_Plain-text document sources_
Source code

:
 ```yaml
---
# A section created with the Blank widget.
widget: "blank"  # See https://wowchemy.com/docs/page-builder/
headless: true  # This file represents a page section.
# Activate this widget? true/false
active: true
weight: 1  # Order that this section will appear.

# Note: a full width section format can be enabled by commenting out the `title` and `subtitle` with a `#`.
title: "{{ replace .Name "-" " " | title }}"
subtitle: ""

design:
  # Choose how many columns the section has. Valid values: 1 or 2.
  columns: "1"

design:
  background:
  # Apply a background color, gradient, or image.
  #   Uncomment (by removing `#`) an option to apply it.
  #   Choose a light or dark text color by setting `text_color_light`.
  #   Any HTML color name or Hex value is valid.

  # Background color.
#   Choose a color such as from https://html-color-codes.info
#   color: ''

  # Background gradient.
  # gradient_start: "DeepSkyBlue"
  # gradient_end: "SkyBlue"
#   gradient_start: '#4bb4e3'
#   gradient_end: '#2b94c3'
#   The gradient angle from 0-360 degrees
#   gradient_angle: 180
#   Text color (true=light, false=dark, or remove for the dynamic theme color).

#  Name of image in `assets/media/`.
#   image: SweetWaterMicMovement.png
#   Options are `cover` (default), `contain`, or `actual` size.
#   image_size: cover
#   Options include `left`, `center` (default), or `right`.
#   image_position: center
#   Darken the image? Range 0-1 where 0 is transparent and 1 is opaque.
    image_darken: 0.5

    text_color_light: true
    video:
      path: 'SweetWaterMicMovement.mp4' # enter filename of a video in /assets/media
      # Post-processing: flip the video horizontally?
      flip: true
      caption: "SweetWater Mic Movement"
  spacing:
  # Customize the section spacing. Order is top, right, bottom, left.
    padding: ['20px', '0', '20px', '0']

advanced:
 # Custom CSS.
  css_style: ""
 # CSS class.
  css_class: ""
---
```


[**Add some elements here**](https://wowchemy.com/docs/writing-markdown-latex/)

_Work item_
Scan the entries above and copy each line where "flip" occurs.

_Solution to this problem_
      # Post-processing: flip the video horizontally?
      flip: true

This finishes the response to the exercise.